Nem todo gordo é bom, muitos se fingem de bonzinhos porque sabem que correm menos.
Tinha tal pavor de avião que se sentia mal só de ver uma aeromoça.
Mulher e livro, emprestou, volta estragado.
O sol nasce para todos, a sombra pra quem é mais esperto.
E para terminar:
Da minha janela vejo o pátio de um colégio e quando a campainha toca para o intervalo das aulas eu paro de trabalhar e fico olhando, como se estivesse no recreio também.
O importante é não deixar nunca que o menino morra completamente dentro da gente. Caso contrário, ficamos velhos mais depressa. Dizem que é por isso que os chineses, de incontestável sabedoria, conservam o hábito de soltar papagaio (ou pipa, se preferirem) mesmo depois de adultos. Não sei se é verdade, nunca fui chinês.
Sérgio Porto, por ele mesmo, “Autorretrato do artista quando não tão jovem”.
ATIVIDADE PROFISSIONAL: Jornalista, radialista, televisista (o termo ainda não existe, mas a atividade diz que sim), teatrólogo ora em recesso, humorista, publicista e bancário.
OUTRAS ATIVIDADES: Marido, pescador, colecionador de discos (só samba do bom e jazz tocado por negro, além de clássicos), ex-atleta, hoje cardíaco.
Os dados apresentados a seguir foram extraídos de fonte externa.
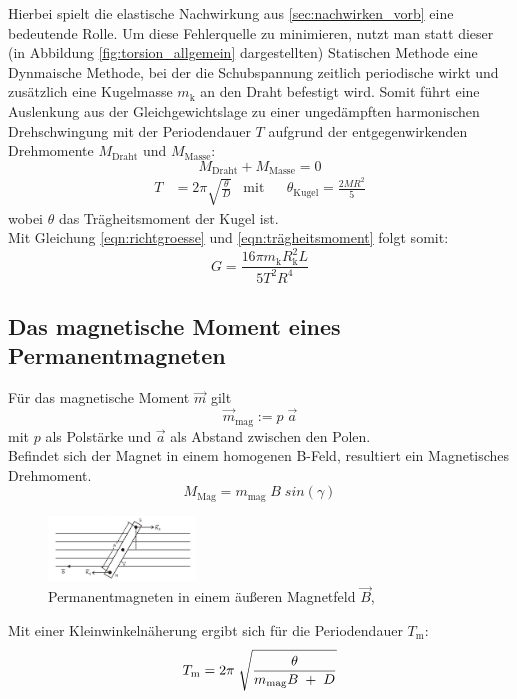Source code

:Hierbei spielt die elastische Nachwirkung aus \ref{sec:nachwirken_vorb} eine bedeutende Rolle.
Um diese Fehlerquelle zu minimieren, nutzt man statt dieser (in Abbildung \ref{fig:torsion_allgemein} dargestellten) 
Statischen Methode eine Dynmaische
Methode, bei der die Schubspannung zeitlich periodische wirkt und zusätzlich eine Kugelmasse $m_\text{k}$ 
an den Draht befestigt wird.
\newpage
Somit führt eine Auslenkung aus der Gleichgewichtslage zu einer ungedämpften harmonischen
Drehschwingung mit der Periodendauer $T$ aufgrund der entgegenwirkenden Drehmomente $M_\text{Draht}$ 
und $M_\text{Masse}$:
\begin{equation}
    M_\text{Draht} + M_\text{Masse} = 0
\end{equation}
\begin{align}
    T & = 2\pi \sqrt{\frac{\theta}{D}} & \mathrm{mit} & &  \theta_\text{Kugel} = \frac{2MR^2}{5}
    \label{eqn:trägheitsmoment}
\end{align}
wobei $\theta$ das Trägheitsmoment der Kugel ist.\\

Mit Gleichung \ref{eqn:richtgroesse} und \ref{eqn:trägheitsmoment} folgt somit:
\begin{equation}
    G=\frac{16 \pi m_\text{k}R^2_\text{k}L}{5T^2R^4}
    \label{eqn:schubmodul_formel}
\end{equation}


\subsection{Das magnetische Moment eines Permanentmagneten}
Für das magnetische Moment $\vec{m}$ gilt
\begin{equation}
    \vec{m}_\text{mag}:=p\;\vec{a}
\end{equation}
mit $p$ als Polstärke und $\vec{a}$ als Abstand zwischen den Polen.\\
Befindet sich der Magnet in einem homogenen B-Feld, resultiert ein Magnetisches Drehmoment.
\begin{equation}
    M_\text{Mag} = m_\text{mag}\;B\;sin(\gamma)
\end{equation}

\begin{figure}[h]
    \centering
    \includegraphics[width=0.35\textwidth, height=0.15\textwidth]{bilder/Drehmoment.jpg}
    \caption{Permanentmagneten in einem äußeren Magnetfeld $\vec{B}$,\cite[12]{Anleitung}}        
    \label{fig:drehmoment}
\end{figure}

Mit einer Kleinwinkelnäherung ergibt sich für die Periodendauer $T_\text{m}$:
\begin{equation}
    T_\text{m} = 2\pi\;\sqrt{\frac{\theta}{m_\text{mag}B\;+\;D}}\\
    \label{eqn:periode}
\end{equation}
Mania de limpar coisas tais como livros, discos, objetos de metal e cachimbos.
PRINCIPAIS MOTIVAÇÕES: Mulher.
QUALIDADES PARADOXAIS: Boêmio que adora ficar em casa, irreverente que revê o que escreve, humorista a sério.
PONTOS VULNERÁVEIS: Completa incapacidade para se deixar arrebatar por política. Jamais teve opinião formada sobre qualquer figurão da vida pública, quer nacional, quer estrangeira.
ÓDIOS INCONFESSOS: Puxa-saco, militar metido a machão, burro metido a sabido e, principalmente, racista.
PANACEIAS CASEIRAS: Quando dói do umbigo para baixo: Elixir Paregórico. Do umbigo para cima: aspirina.SUPERTIÇÕES INVENCÍVEIS: Nenhuma, a não ser em véspera de decisão de Copa do Mundo. Nessas ocasiões comparativamente qualquer pai-de-santo é um simples cético.
TENTAÇÕES IRRESISTÍVEIS: Passear na chuva, rir em horas impróprias, dizer ao ouvido de mulher besta que ela não tão boa quanto pensa.
MEDOS ABSURDOS: Qualquer inseto taludinho (de barata pra cima).
ORGULHO SECRETO: Faz ovo estrelado como Pelé faz gol. Aliás, é um bom cozinheiro no setor mais difícil da culinária: o trivial.
Assinado, Sérgio Porto, agosto de 1963.
O jornalista Sérgio Porto foi um homem de hábitos perigosos. Boêmio incorrigível, abusava das bebidas e comidas carregadas. Além disso, costumava se enfiar em imensas jornadas de trabalho que ultrapassavam 15 horas diárias. Escreveu para cinema, trabalhou na televisão, no rádio, elaborou scripts de shows e fez música. Dedicava-se tanto que certa vez chegou a dizer: “Só estou levantando o olho da máquina de escrever pra botar colírio”.
Levando a vida desse jeito, não poderia durar muito. Aos 36 anos, Sérgio sofreu seu primeiro infarto, seguido de mais outros quatro. Ainda muito jovem, quando tinha 45, teve o último. Acabou morrendo cedo, mas deixou uma vasta produção. Além dos três volumes de Febeapá – sua obra mais lembrada – existem outros trabalhos de Sérgio Porto que merecem destaque, como Tia Zulmira e Eu (1961), Primo Altamirando e Elas (1962), Rosamundo e os Outros (1963) e Garoto Linha Dura (1964).
Vale a pena, também, registrar aqui um dos traços marcantes de sua personalidade: a generosidade. Porto foi responsável por retirar Cartola de um lava-rápido e ajudou Nelson Cavaquinho a pagar alguns móveis.
A morte de Stanislaw Ponte Preta em 1968, poucos meses antes do famigerado AI-5, deixou uma lacuna na visão crítica e bem humorada do Brasil. A ausência de sua irreverência e sarcasmo, diante da atual imbecilidade do humor nacional, nos permite dizer, nas palavras do próprio autor, que vivemos “numa melancolia de pinguim no Piauí”. Em tempos como os nossos, é fundamental ler e reler Sérgio Porto. Vida longa ao grande esculhambador da realidade brasileira.